Tigers make their move on annual Truck Day

Bats, hats, weight equipment head to spring home in Florida

February 1st, 2017

DETROIT -- The latest layer of snow covering the playing field at Comerica Park, complete with an extra coating from a sudden snowfall on Wednesday morning, offered no reminder that baseball will return in about nine weeks. The light at the end of the tunnel came from the moving truck that rumbled down the snowy streets and through the actual tunnel that leads underground to the bowels of the ballpark.
For many Major League teams, Truck Day is the sign that Spring Training is around the corner, and the baseball equipment that goes with it is about to hit the road. For longtime Tigers clubhouse manager Jim Schmakel, entering his 39th season, it's more of a culmination, a winter full of packing about to finally end.
"Yeah, this is a good day for us, because we've been packing basically all winter," Schmakel said, "and hopefully the fruits of our labor will work really good. It's like moving a house, but we're packing, and we've got three months to do it.
Spring Training information
"A lot of stuff is delivered down there. A lot of stuff is sent down and we pick it up there. But we're anxious for the new building. We want to see what it looks like and how it's going to work for us."
The destination is different, a renovated Spring Training facility complete with a spacious new clubhouse, weight room and offices. The process of getting stuff down there, however, is the same as it has been for years. Two 53-foot trailers from Frisbie Moving and Storage will haul nearly 80,000 pounds of equipment from Detroit to Lakeland, Fla., a two-day trip handled by drivers who have made the trek enough times to know it by heart.
The first trailer, which was being packed up on Wednesday, includes baseballs, bats, hats, weight equipment, video and computer technology, bicycles and other assorted items. Every square foot of that trailer is packed, top to bottom.
The equipment has changed over the years. They don't ship as many bats because the current maple bats seem to last longer, and there's enough weight equipment at the Tigertown complex that they don't need to bring in much. The cabinets that once contained scouting files on players across the league are now obsolete, replaced by computer files.
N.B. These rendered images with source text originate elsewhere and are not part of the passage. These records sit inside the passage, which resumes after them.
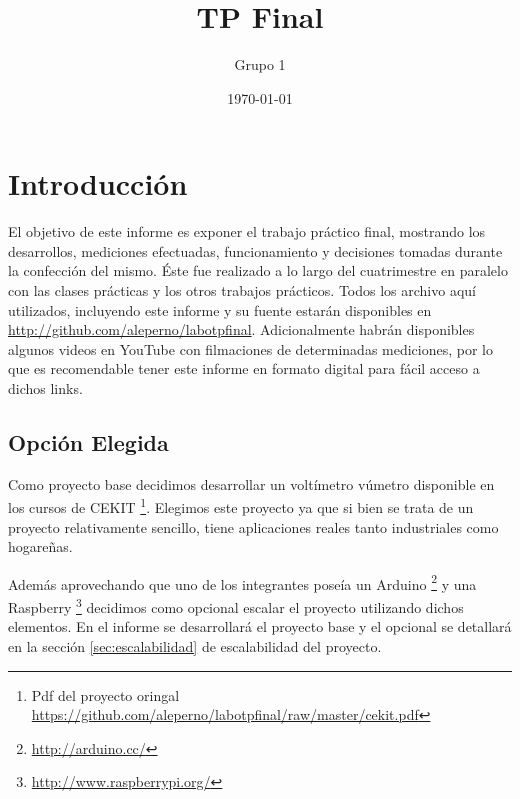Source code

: \documentclass[12pt,a4paper]{article}
\title{TP Final}
\author{
        Grupo 1
}
\date{\today}
\begin{document}



\newpage\null\thispagestyle{empty}\newpage

\maketitle
\newpage\null\thispagestyle{empty}\newpage

\newpage
\tableofcontents

\newpage\null\thispagestyle{empty}\newpage

\newpage


\newpage 
\section{Introducción}
	El objetivo de este informe es exponer el trabajo práctico final, mostrando los desarrollos, mediciones efectuadas, funcionamiento y decisiones tomadas durante la confección del mismo. Éste fue realizado a lo largo del cuatrimestre en paralelo con las clases prácticas y los otros trabajos prácticos. Todos los archivo aquí utilizados, incluyendo este informe y su fuente estarán disponibles en \url{http://github.com/aleperno/labotpfinal}. Adicionalmente habrán disponibles algunos videos en YouTube con filmaciones de determinadas mediciones, por lo que es recomendable tener este informe en formato digital para fácil acceso a dichos links.


	\subsection{Opción Elegida}
		Como proyecto base decidimos desarrollar un voltímetro vúmetro disponible en los cursos de CEKIT \footnote{Pdf del proyecto oringal \url{https://github.com/aleperno/labotpfinal/raw/master/cekit.pdf}}. Elegimos este proyecto ya que si bien se trata de un proyecto relativamente sencillo, tiene aplicaciones reales tanto industriales como hogareñas.

		Además aprovechando que uno de los integrantes poseía un Arduino \footnote{\url{http://arduino.cc/}} y una Raspberry \footnote{\url{http://www.raspberrypi.org/}} decidimos como opcional escalar el proyecto utilizando dichos elementos. En el informe se desarrollará el proyecto base y el opcional se detallará en la sección \ref{sec:escalabilidad} de escalabilidad del proyecto.
\end{document}
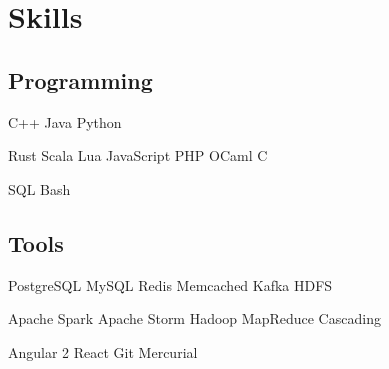 \documentclass[]{resume}
\begin{document}
\begin{minipage}[t]{0.33\textwidth}
\sectionsep


\section{Skills}

\subsection{Programming}

C++ \textbullet{} Java \textbullet{} Python

Rust \textbullet{} Scala \textbullet{} Lua \textbullet{} JavaScript \textbullet{} PHP
\textbullet{} OCaml \textbullet{} C

SQL \textbullet{} Bash

\sectionsep

\subsection{Tools}

PostgreSQL \textbullet{} MySQL \textbullet{} Redis \textbullet{} Memcached
\textbullet{} Kafka \textbullet{} HDFS

Apache Spark \textbullet{} Apache Storm \textbullet{} Hadoop MapReduce
\textbullet{} Cascading

Angular 2 \textbullet{} React \textbullet{} Git \textbullet{} Mercurial

\sectionsep

%
%

\end{minipage}
\hfill
\end{document}
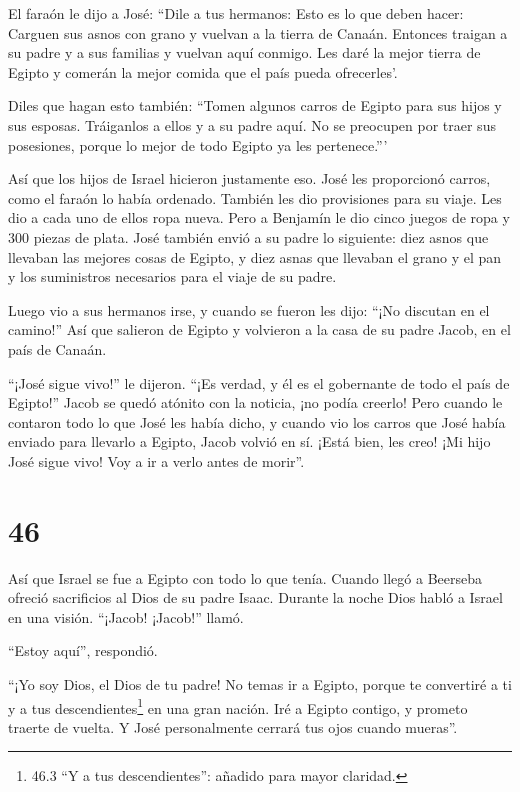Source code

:  El faraón le dijo a José: ``Dile a tus hermanos: Esto es
lo que deben hacer: Carguen sus asnos con grano y vuelvan a la tierra de
Canaán.  Entonces traigan a su padre y a sus familias y
vuelvan aquí conmigo. Les daré la mejor tierra de Egipto y comerán la
mejor comida que el país pueda ofrecerles'.

 Diles que hagan esto también: ``Tomen algunos carros de
Egipto para sus hijos y sus esposas. Tráiganlos a ellos y a su padre
aquí.  No se preocupen por traer sus posesiones, porque lo
mejor de todo Egipto ya les pertenece.'''

 Así que los hijos de Israel hicieron justamente eso. José
les proporcionó carros, como el faraón lo había ordenado. También les
dio provisiones para su viaje.  Les dio a cada uno de ellos
ropa nueva. Pero a Benjamín le dio cinco juegos de ropa y 300 piezas de
plata.  José también envió a su padre lo siguiente: diez
asnos que llevaban las mejores cosas de Egipto, y diez asnas que
llevaban el grano y el pan y los suministros necesarios para el viaje de
su padre.

 Luego vio a sus hermanos irse, y cuando se fueron les
dijo: ``¡No discutan en el camino!''  Así que salieron de
Egipto y volvieron a la casa de su padre Jacob, en el país de Canaán.

 ``¡José sigue vivo!'' le dijeron. ``¡Es verdad, y él es el
gobernante de todo el país de Egipto!'' Jacob se quedó atónito con la
noticia, ¡no podía creerlo!  Pero cuando le contaron todo
lo que José les había dicho, y cuando vio los carros que José había
enviado para llevarlo a Egipto, Jacob volvió en sí.  ¡Está
bien, les creo! ¡Mi hijo José sigue vivo! Voy a ir a verlo antes de
morir''.

\hypertarget{section-45}{%
\section{46}\label{section-45}}

 Así que Israel se fue a Egipto con todo lo que tenía.
Cuando llegó a Beerseba ofreció sacrificios al Dios de su padre Isaac.
 Durante la noche Dios habló a Israel en una visión.
``¡Jacob! ¡Jacob!'' llamó.

``Estoy aquí'', respondió.

 ``¡Yo soy Dios, el Dios de tu padre! No temas ir a Egipto,
porque te convertiré a ti y a tus descendientes\footnote{46.3 ``Y a tus
  descendientes'': añadido para mayor claridad.} en una gran nación.
 Iré a Egipto contigo, y prometo traerte de vuelta. Y José
personalmente cerrará tus ojos cuando mueras''.

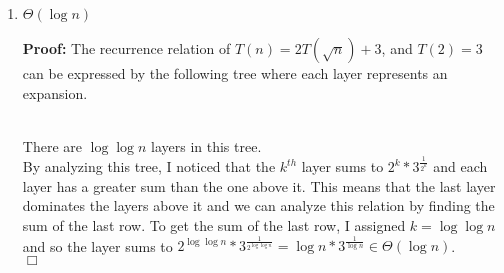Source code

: \documentclass[11pt]{article}
\def\endproofmark{$\Box$}
\newenvironment{proof}{\par{\bf Proof:}}{\endproofmark\smallskip}
\begin{document}
\begin{enumerate}[label=(\alph*)]
\item
$\Theta(\log{n})$
\begin{proof}
The recurrence relation of $T(n) = 2T(\sqrt{n}) + 3$, and $T(2) = 3$ can be expressed by the following tree where each layer represents an expansion. \\
 \\
There are $\log{\log{n}}$ layers in this tree. \\
By analyzing this tree, I noticed that the $k^{th}$ layer sums to $2^k * 3^{\frac{1} {2^k}}$ and each layer has a greater sum than the one above it. This means that the last layer dominates the layers above it and we can analyze this relation by finding the sum of the last row. To get the sum of the last row, I assigned $k = \log{\log{n}}$ and so the layer sums to $2^{\log{\log{n}}} * 3^{\frac{1} {2^{\log{\log{n}}}}} = \log{n} * 3^{\frac{1} {\log{n}}} \in \Theta(\log{n})$. \\
\end{proof}
\end{enumerate}



\newpage
\end{document}
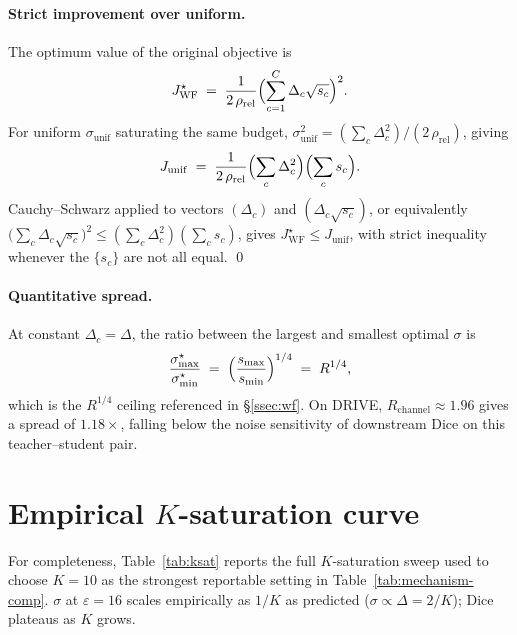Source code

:\paragraph{Strict improvement over uniform.}
The optimum value of the original objective is
\begin{equation}
J_{\mathrm{WF}}^{\star}
 \;=\; \frac{1}{2\,\rho_{\mathrm{rel}}}
       \Bigl(\sum_{c=1}^{C}\Delta_c\sqrt{s_c}\Bigr)^{2}.
\label{eq:wf-obj}
\end{equation}
For uniform $\sigma_{\mathrm{unif}}$ saturating the same budget,
$\sigma_{\mathrm{unif}}^{2} = (\sum_c \Delta_c^{2})/(2\,\rho_{\mathrm{rel}})$,
giving
\begin{equation}
J_{\mathrm{unif}}
 \;=\; \frac{1}{2\,\rho_{\mathrm{rel}}}
       \Bigl(\sum_{c}\Delta_c^{2}\Bigr)\Bigl(\sum_{c}s_c\Bigr).
\label{eq:unif-obj}
\end{equation}
Cauchy--Schwarz applied to vectors $(\Delta_c)$ and
$(\Delta_c\sqrt{s_c})$, or equivalently
$\bigl(\sum_c \Delta_c\sqrt{s_c}\bigr)^{2}
 \le (\sum_c \Delta_c^{2})(\sum_c s_c)$, gives
$J_{\mathrm{WF}}^{\star} \le J_{\mathrm{unif}}$, with strict inequality
whenever the $\{s_c\}$ are not all equal. \qed

\paragraph{Quantitative spread.}
At constant $\Delta_c=\Delta$, the ratio between the largest and
smallest optimal $\sigma$ is
\begin{equation*}
\frac{\sigma^{\star}_{\max}}{\sigma^{\star}_{\min}}
 \;=\; \Bigl(\frac{s_{\max}}{s_{\min}}\Bigr)^{1/4}
 \;=\; R^{1/4},
\end{equation*}
which is the $R^{1/4}$ ceiling referenced in \S\ref{ssec:wf}. On
DRIVE, $R_{\mathrm{channel}} \approx 1.96$ gives a spread of
$1.18\times$, falling below the noise sensitivity of downstream Dice
on this teacher--student pair.

\section{Empirical $K$-saturation curve}
\label{app:k-sat}

For completeness, Table~\ref{tab:ksat} reports the full $K$-saturation
sweep used to choose $K{=}10$ as the strongest reportable setting in
Table~\ref{tab:mechanism-comp}. $\sigma$ at $\varepsilon{=}16$ scales
empirically as $1/K$ as predicted ($\sigma\!\propto\!\Delta\!=\!2/K$);
Dice plateaus as $K$ grows.

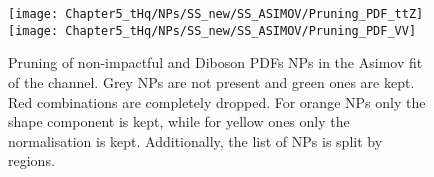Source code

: \begin{figure}[h]
  \centering
  \texttt{[image: Chapter5\_tHq/NPs/SS\_new/SS\_ASIMOV/Pruning\_PDF\_ttZ]}\hfill
  \texttt{[image: Chapter5\_tHq/NPs/SS\_new/SS\_ASIMOV/Pruning\_PDF\_VV]}
   \caption{Pruning of non-impactful \ttZ and Diboson PDFs NPs in the Asimov fit of the \dilepSStau channel. Grey NPs are 
   not present and green ones are kept. Red combinations are completely dropped. For orange NPs only the shape 
   component is kept, while for yellow ones only the normalisation is kept. Additionally, the list of NPs is split by regions.}
  \label{fig:Appendix:AdditionalResults:SS:Asimov:Pruning:ttZPDF}
\end{figure}


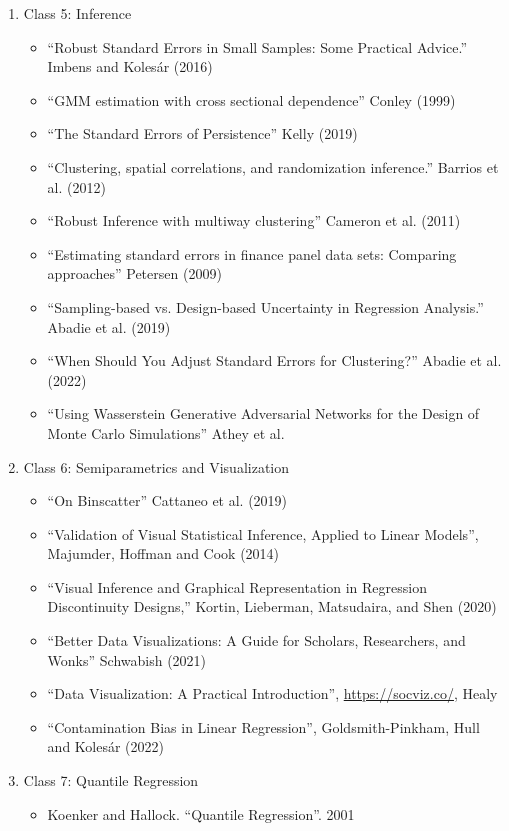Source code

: \documentclass[11pt, a4paper]{article}
\begin{document}
\begin{enumerate}
\begin{enumerate}
  \item Class 5: Inference
    \begin{itemize}
    \item ``Robust Standard Errors in Small Samples: Some Practical Advice.'' Imbens and Koles\'ar  (2016)
    \item ``GMM estimation with cross sectional dependence'' Conley (1999)
    \item ``The Standard Errors of Persistence'' Kelly (2019)
    \item ``Clustering, spatial correlations, and randomization inference.'' Barrios et al. (2012)
    \item ``Robust Inference with multiway clustering'' Cameron et al. (2011)
    \item ``Estimating standard errors in finance panel data sets: Comparing approaches'' Petersen (2009)
    \item  ``Sampling-based vs. Design-based Uncertainty in Regression Analysis.'' Abadie et al. (2019)
    \item  ``When Should You Adjust Standard Errors for Clustering?'' Abadie et al. (2022)
    \item  ``Using Wasserstein Generative Adversarial Networks for the Design of Monte Carlo Simulations'' Athey et al.
    \end{itemize}
  \item Class 6: Semiparametrics and Visualization
    \begin{itemize}
    \item ``On Binscatter'' Cattaneo et al. (2019)
    \item ``Validation of Visual Statistical Inference, Applied to Linear Models'', Majumder, Hoffman and Cook (2014)
    \item ``Visual Inference and Graphical Representation in Regression Discontinuity Designs,'' Kortin, Lieberman, Matsudaira, and Shen (2020)
    \item ``Better Data Visualizations: A Guide for Scholars, Researchers, and Wonks'' Schwabish (2021)
    \item ``Data Visualization: A Practical Introduction'', \url{https://socviz.co/}, Healy
    \item ``Contamination Bias in Linear Regression'', Goldsmith-Pinkham, Hull and Koles\'ar (2022)
    \end{itemize}
  \item Class 7: Quantile Regression
    \begin{itemize}
    \item Koenker and Hallock. ``Quantile Regression''. 2001

\end{itemize}
\end{enumerate}
\end{enumerate}
\end{document}
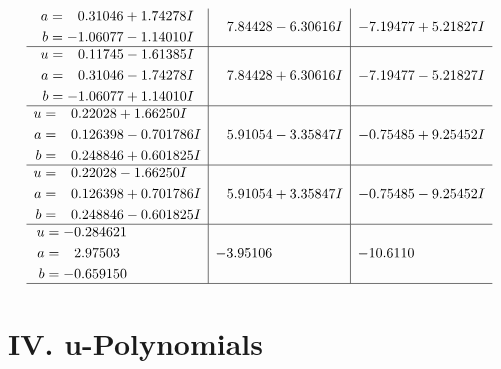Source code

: \documentclass[1p]{elsarticle_modified}
\theoremstyle{definition}
\begin{document}
$$\begin{array}{c|c|c}
\begin{aligned}
a &= \phantom{-}0.31046 + 1.74278 I \\
b &= -1.06077 - 1.14010 I\end{aligned}
 & \phantom{-}7.84428 - 6.30616 I & -7.19477 + 5.21827 I \\ \hline\begin{aligned}
u &= \phantom{-}0.11745 - 1.61385 I \\
a &= \phantom{-}0.31046 - 1.74278 I \\
b &= -1.06077 + 1.14010 I\end{aligned}
 & \phantom{-}7.84428 + 6.30616 I & -7.19477 - 5.21827 I \\ \hline\begin{aligned}
u &= \phantom{-}0.22028 + 1.66250 I \\
a &= \phantom{-}0.126398 - 0.701786 I \\
b &= \phantom{-}0.248846 + 0.601825 I\end{aligned}
 & \phantom{-}5.91054 - 3.35847 I & -0.75485 + 9.25452 I \\ \hline\begin{aligned}
u &= \phantom{-}0.22028 - 1.66250 I \\
a &= \phantom{-}0.126398 + 0.701786 I \\
b &= \phantom{-}0.248846 - 0.601825 I\end{aligned}
 & \phantom{-}5.91054 + 3.35847 I & -0.75485 - 9.25452 I \\ \hline\begin{aligned}
u &= -0.284621\phantom{ +0.000000I} \\
a &= \phantom{-}2.97503\phantom{ +0.000000I} \\
b &= -0.659150\phantom{ +0.000000I}\end{aligned}
 & -3.95106\phantom{ +0.000000I} & -10.6110\phantom{ +0.000000I}\\
 \hline 
 \end{array}$$\newpage
\newpage\renewcommand{\arraystretch}{1}
\centering \section*{ IV. u-Polynomials}
\end{document}

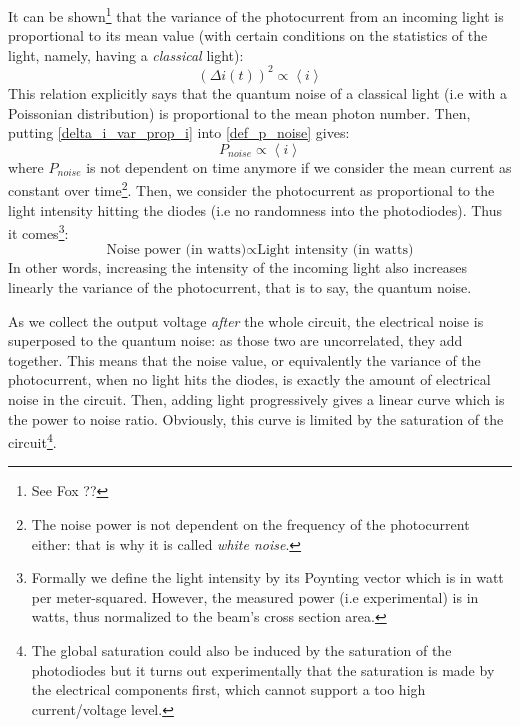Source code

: \documentclass[11pt]{report}
\begin{document}
It can be shown\footnote{See Fox ??} that the variance of the photocurrent from an incoming light is proportional to its mean value (with certain conditions on the statistics of the light, namely, having a \textit{classical} light):
\begin{equation}
\label{delta_i_var_prop_i}
(\Delta i(t))^2 \propto \left\langle i \right\rangle
\end{equation}
This relation explicitly says that the quantum noise of a classical light (i.e with a Poissonian distribution) is proportional to the mean photon number. Then, putting \eqref{delta_i_var_prop_i} into \eqref{def_p_noise} gives:
\begin{equation}
\label{p_noise_i_mean}
P_{noise} \propto \left\langle i \right\rangle
\end{equation}
where $P_{noise}$ is not dependent on time anymore if we consider the mean current as constant over time\footnote{The noise power is not dependent on the frequency of the photocurrent either: that is why it is called \textit{white noise}.}. Then, we consider the photocurrent as proportional to the light intensity hitting the diodes (i.e no randomness into the photodiodes). Thus it comes\footnote{Formally we define the light intensity by its Poynting vector which is in watt per meter-squared. However, the measured power (i.e experimental) is in watts, thus normalized to the beam's cross section area.}:
\begin{equation}
\textrm{Noise power (in watts)} \propto \textrm{Light intensity (in watts)}
\end{equation}
In other words, increasing the intensity of the incoming light also increases linearly the variance of the photocurrent, that is to say, the quantum noise.

As we collect the output voltage \textit{after} the whole circuit, the electrical noise is superposed to the quantum noise: as those two are uncorrelated, they add together. This means that the noise value, or equivalently the variance of the photocurrent, when no light hits the diodes, is exactly the amount of electrical noise in the circuit. Then, adding light progressively gives a linear curve which is the power to noise ratio. Obviously, this curve is limited by the saturation of the circuit\footnote{The global saturation could also be induced by the saturation of the photodiodes but it turns out experimentally that the saturation is made by the electrical components first, which cannot support a too high current/voltage level.}.
\end{document}
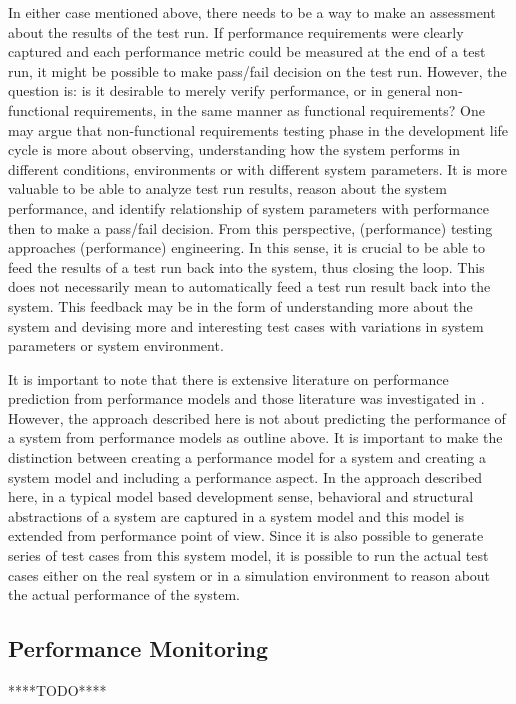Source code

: In either case mentioned above, there needs to be a way to make an assessment about the results of the test run. If performance requirements were clearly captured and each performance metric could be measured at the end of a test run, it might be possible to make pass/fail decision on the test run. However, the question is: is it desirable to merely verify performance, or in general non-functional requirements, in the same manner as functional requirements? One may argue that non-functional requirements testing phase in the development life cycle is more about observing, understanding how the system performs in different conditions, environments or with different system parameters. It is more valuable to be able to analyze test run results, reason about the system performance, and identify relationship of system parameters with performance then to make a pass/fail decision. From this perspective, (performance) testing approaches (performance) engineering. In this sense, it is crucial to be able to feed the results of a test run back into the system, thus closing the loop. This does not necessarily mean to automatically feed a test run result back into the system. This feedback may be in the form of understanding more about the system and devising more and interesting test cases with variations in system parameters or system environment. 

It is important to note that there is extensive literature on performance prediction from performance models and those literature was investigated in \cite{areapaper}. However, the approach described here is not about predicting the performance of a system from performance models as outline above. It is important to make the distinction between creating a performance model for a system and creating a system model and including a  performance aspect. In the approach described here, in a typical model based development sense, behavioral and structural abstractions of a system are captured in a system model and this model is extended from performance point of view. Since it is also possible to generate series of test cases from this system model, it is possible to run the actual test cases either on the real system or in a simulation environment to reason about the actual performance of the system.

\subsection{Performance Monitoring}
****TODO****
Even the video and computer equipment being packed has changed, as iPads have replaced some of the heavier electronics gear.
At the same time, the Tigers pack the same mechanical hat stretcher -- a long-ago gift from the president of the New Era cap company -- that they've used for decades.
The second truck, set to leave next week, carries more office equipment, luggage and personal gear, including the bicycle Schmakel still uses to make his way around the complex to make sure everything is running smoothly. With so many Tigers personnel spending time in Lakeland, that truck gets pretty well packed, too, even if players usually don't have personal gear to take down.
"In the old days, yes, because a lot of guys lived here [in Michigan]," Schmakel said. "Now we have very few players live in the Detroit area during the winter. Most of them go to warm areas so they can work out all winter. But in the '80s and early '90s, a number of guys stayed here. Like, we had to take Jack Morris' dogs down once. We had to drive the dogs down."
Once the trucks arrive in Lakeland, they're greeted by a small army of clubhouse assistants, many of them college students from Michigan and northwest Ohio, who use this as an internship of sorts in sports management.
Several pitchers are already there, getting in throwing sessions under the Florida sun. They'll begin formal workouts with Tigers catchers on Feb. 14, followed by full-squad workouts later in the week. The first game at Publix Field at Joker Marchant Stadium is the Tigers' annual exhibition with Florida Southern College on Feb. 23.
By then, Schmakel is already planning for the return trip north.
"We've already got that planned," he said. "We have the days we know we're coming back. We open on the road, so it's a little bit different than when you open at home. Once we get down there, we start packing to come home, believe it or not."